• **Stored data entries**:
--- START ---

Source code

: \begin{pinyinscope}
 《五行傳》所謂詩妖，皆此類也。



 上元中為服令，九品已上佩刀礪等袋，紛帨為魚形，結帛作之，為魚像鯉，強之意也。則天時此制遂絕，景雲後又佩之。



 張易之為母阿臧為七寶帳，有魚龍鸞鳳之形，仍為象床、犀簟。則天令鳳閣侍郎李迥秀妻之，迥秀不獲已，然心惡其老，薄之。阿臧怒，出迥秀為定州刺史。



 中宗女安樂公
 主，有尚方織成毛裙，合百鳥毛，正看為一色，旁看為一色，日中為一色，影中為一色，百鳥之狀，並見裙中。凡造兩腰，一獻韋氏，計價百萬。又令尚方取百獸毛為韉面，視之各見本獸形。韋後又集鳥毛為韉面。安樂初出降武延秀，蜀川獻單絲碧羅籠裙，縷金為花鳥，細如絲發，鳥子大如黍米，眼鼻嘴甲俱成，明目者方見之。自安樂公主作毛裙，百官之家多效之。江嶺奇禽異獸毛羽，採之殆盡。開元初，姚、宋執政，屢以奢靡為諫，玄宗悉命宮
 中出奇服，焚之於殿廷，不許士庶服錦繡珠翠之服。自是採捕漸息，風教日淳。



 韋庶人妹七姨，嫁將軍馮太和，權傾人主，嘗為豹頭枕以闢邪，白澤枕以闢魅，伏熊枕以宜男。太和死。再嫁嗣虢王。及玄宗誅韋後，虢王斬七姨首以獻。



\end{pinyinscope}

--- END ---

• **Directions for this task**: The records above must be repeated exactly, every one of them.

• **Exercise solution**:
Source code

: \begin{pinyinscope}
 《五行傳》所謂詩妖，皆此類也。



 上元中為服令，九品已上佩刀礪等袋，紛帨為魚形，結帛作之，為魚像鯉，強之意也。則天時此制遂絕，景雲後又佩之。



 張易之為母阿臧為七寶帳，有魚龍鸞鳳之形，仍為象床、犀簟。則天令鳳閣侍郎李迥秀妻之，迥秀不獲已，然心惡其老，薄之。阿臧怒，出迥秀為定州刺史。



 中宗女安樂公
 主，有尚方織成毛裙，合百鳥毛，正看為一色，旁看為一色，日中為一色，影中為一色，百鳥之狀，並見裙中。凡造兩腰，一獻韋氏，計價百萬。又令尚方取百獸毛為韉面，視之各見本獸形。韋後又集鳥毛為韉面。安樂初出降武延秀，蜀川獻單絲碧羅籠裙，縷金為花鳥，細如絲發，鳥子大如黍米，眼鼻嘴甲俱成，明目者方見之。自安樂公主作毛裙，百官之家多效之。江嶺奇禽異獸毛羽，採之殆盡。開元初，姚、宋執政，屢以奢靡為諫，玄宗悉命宮
 中出奇服，焚之於殿廷，不許士庶服錦繡珠翠之服。自是採捕漸息，風教日淳。



 韋庶人妹七姨，嫁將軍馮太和，權傾人主，嘗為豹頭枕以闢邪，白澤枕以闢魅，伏熊枕以宜男。太和死。再嫁嗣虢王。及玄宗誅韋後，虢王斬七姨首以獻。



\end{pinyinscope}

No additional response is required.